Authors: Nicolas Berghmans (IDDRI), Antoine Guillou (Terra Nova), Thomas Pellerin-Carlin (Jacques Delors Institute), Emmanuel Tuchscherer (Fondapol), Charlotte Vailles (I4CE) and Ian Cochran (I4CE)

Almost four years after the signing of the Paris Agreement, the European Union (EU) must quickly raise its ambition in the fight against climate change if it wants to maintain its leadership on climate change and encourage other countries in the world to do the same. To limit global warming to 1.5 or 2°C, much remains to be done at EU level.

With the European elections on 26 May 2019, five French and European think tanks joined forces to make proposals and thus feed the work programme of the future Parliament and the future Commission.

Among these proposals, I4CE, the Institute for Climate Economics, calls on the European Union to :

  1. Adopt new long-term emission reduction targets for 2040 and 2050 and revise its targets for 2030. This revision should lead in particular to an increase in the rate of reduction of European carbon market - the EU Emission Trading System (EU ETS) during the review of this market scheduled for 2023.

  2. Provide the EU with a corridor of social carbon values, including the social values of each Member State. The systematic use of a social value of carbon in socio-economic assessments of public policy instruments and public investments would allow ambitious and effective climate action.

  3. Neutralise the counter-productive effect of interactions between the EU's different energy-climate policies. Such interactions now exist between the EU ETS on the one hand and European renewable energy policies or national coal exit policies on the other. These policies significantly reduce emissions from the electricity sector, which is a good thing but also lowers the carbon price in the EU ETS and thus the incentive for other sectors to decarbonise. Provisions should be introduced to assess these interactions and cancel enough allowances on the carbon market.

  4. Putting EU financial institutions and financial regulation at the service of the climate. The EU should give its financial institutions, first and foremost the European Investment Bank, a formal mandate to increase the share of their climate financing and not to finance infrastructure projects that will condemn the EU to carbon emissions for several decades. The EU should also strengthen its financial regulation, in line with its action plan for sustainable finance, and in particular strengthen climate transparency requirements for all financial assets and not just 'green' assets.
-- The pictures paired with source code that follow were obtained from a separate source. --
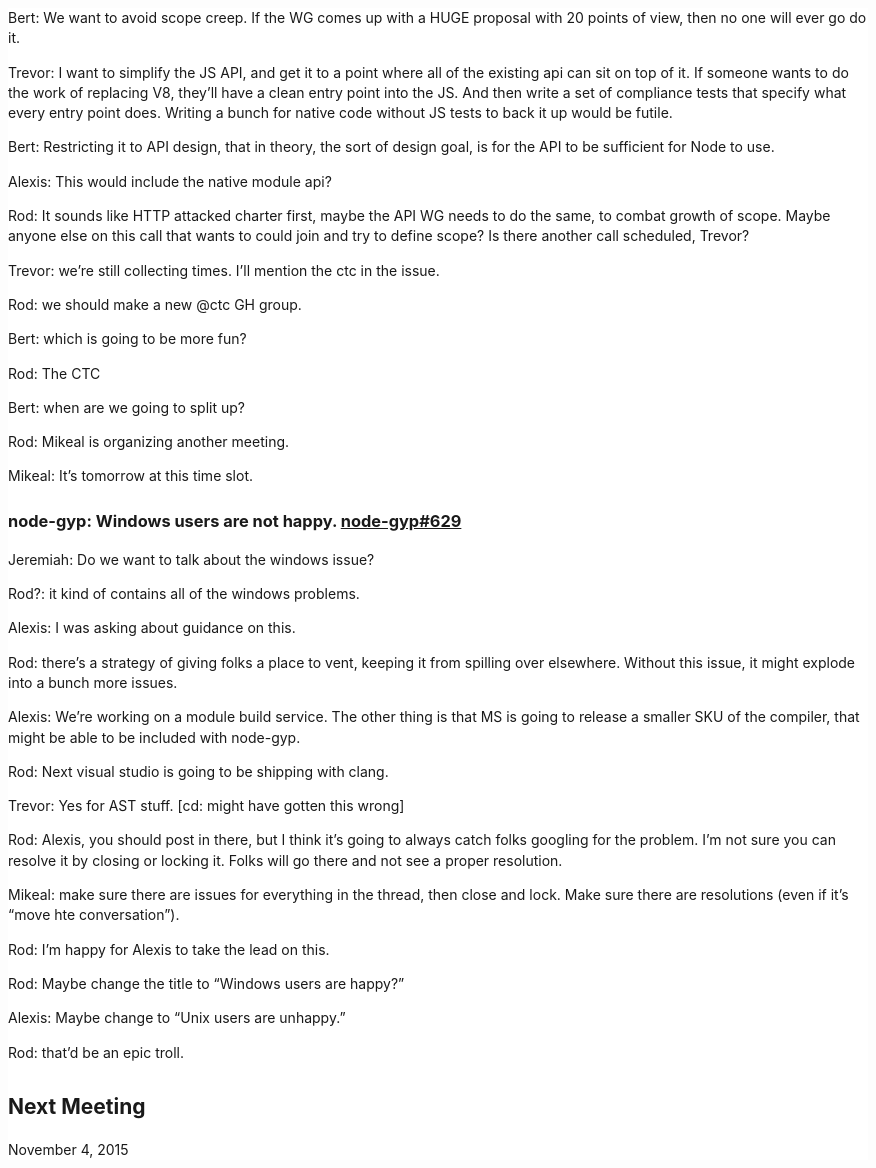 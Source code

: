 Bert: We want to avoid scope creep. If the WG comes up with a HUGE proposal with 20 points of view, then no one will ever go do it.

Trevor: I want to simplify the JS API, and get it to a point where all of the existing api can sit on top of it. If someone wants to do the work of replacing V8, they’ll have a clean entry point into the JS. And then write a set of compliance tests that specify what every entry point does. Writing a bunch for native code without JS tests to back it up would be futile.

Bert: Restricting it to API design, that in theory, the sort of design goal, is for the API to be sufficient for Node to use.

Alexis: This would include the native module api?

Rod: It sounds like HTTP attacked charter first, maybe the API WG needs to do the same, to combat growth of scope. Maybe anyone else on this call that wants to could join and try to define scope? Is there another call scheduled, Trevor?

Trevor: we’re still collecting times. I’ll mention the ctc in the issue.

Rod: we should make a new @ctc GH group.

Bert: which is going to be more fun?

Rod: The CTC

Bert: when are we going to split up?

Rod: Mikeal is organizing another meeting.

Mikeal: It’s tomorrow at this time slot.

### node-gyp: Windows users are not happy. [node-gyp#629](https://github.com/nodejs/node-gyp/issues/629)


Jeremiah: Do we want to talk about the windows issue?

Rod?: it kind of contains all of the windows problems.

Alexis: I was asking about guidance on this.

Rod: there’s a strategy of giving folks a place to vent, keeping it from spilling over elsewhere. Without this issue, it might explode into a bunch more issues.

Alexis: We’re working on a module build service. The other thing is that MS is going to release a smaller SKU of the compiler, that might be able to be included with node-gyp.

Rod: Next visual studio is going to be shipping with clang.

Trevor: Yes for AST stuff. [cd: might have gotten this wrong]

Rod: Alexis, you should post in there, but I think it’s going to always catch folks googling for the problem. I’m not sure you can resolve it by closing or locking it. Folks will go there and not see a proper resolution.

Mikeal: make sure there are issues for everything in the thread, then close and lock. Make sure there are resolutions (even if it’s “move hte conversation”).

Rod: I’m happy for Alexis to take the lead on this.

Rod: Maybe change the title to “Windows users are happy?”

Alexis: Maybe change to “Unix users are unhappy.”

Rod: that’d be an epic troll.

## Next Meeting

November 4, 2015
  5. Set up a body to monitor progress in financing the transition. This could involve including in Member States' energy-climate plans an analysis of investment and financing needs for the climate, and setting up a Climate Finance Observatory. This Observatory, provided for in the European Sustainable Finance Action Plan, should monitor both the volumes of financial assets and the volumes of investments that are favourable and unfavourable to the climate.